SUPPLIED RECORDS:

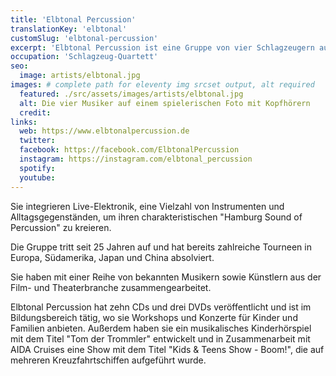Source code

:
 ```yaml
---
title: 'Elbtonal Percussion'
translationKey: 'elbtonal'
customSlug: 'elbtonal-percussion'
excerpt: 'Elbtonal Percussion ist eine Gruppe von vier Schlagzeugern aus Hamburg, die sich auf eine einzigartige Mischung aus Klassik, Jazz und Weltmusik spezialisiert haben.'
occupation: 'Schlagzeug-Quartett'
seo:
  image: artists/elbtonal.jpg
images: # complete path for eleventy img srcset output, alt required
  featured: ./src/assets/images/artists/elbtonal.jpg
  alt: Die vier Musiker auf einem spielerischen Foto mit Kopfhörern
  credit:
links:
  web: https://www.elbtonalpercussion.de
  twitter:
  facebook: https://facebook.com/ElbtonalPercussion
  instagram: https://instagram.com/elbtonal_percussion
  spotify:
  youtube:
---
```


Sie integrieren Live-Elektronik, eine Vielzahl von Instrumenten und Alltagsgegenständen, um ihren charakteristischen "Hamburg Sound of Percussion" zu kreieren.

Die Gruppe tritt seit 25 Jahren auf und hat bereits zahlreiche Tourneen in Europa, Südamerika, Japan und China absolviert.

Sie haben mit einer Reihe von bekannten Musikern sowie Künstlern aus der Film- und Theaterbranche zusammengearbeitet.

Elbtonal Percussion hat zehn CDs und drei DVDs veröffentlicht und ist im Bildungsbereich tätig, wo sie Workshops und Konzerte für Kinder und Familien anbieten. Außerdem haben sie ein musikalisches Kinderhörspiel mit dem Titel "Tom der Trommler" entwickelt und in Zusammenarbeit mit AIDA Cruises eine Show mit dem Titel "Kids & Teens Show - Boom!", die auf mehreren Kreuzfahrtschiffen aufgeführt wurde.
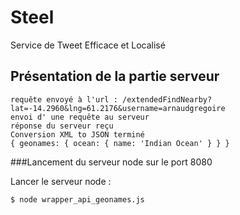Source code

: # Steel

Service de Tweet Efficace et Localisé


## Présentation de la partie serveur

```shell
requête envoyé à l'url : /extendedFindNearby?lat=-14.2960&lng=61.2176&username=arnaudgregoire
envoi d' une requête au serveur
réponse du serveur reçu
Conversion XML to JSON terminé
{ geonames: { ocean: { name: 'Indian Ocean' } } }
```

###Lancement du serveur node sur le port 8080

Lancer le serveur node :

```shell
$ node wrapper_api_geonames.js
```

WORK ITEM: Using the records above, report each line with the string "images".

PROBLEM SOLUTION:
images: # complete path for eleventy img srcset output, alt required
  featured: ./src/assets/images/artists/elbtonal.jpg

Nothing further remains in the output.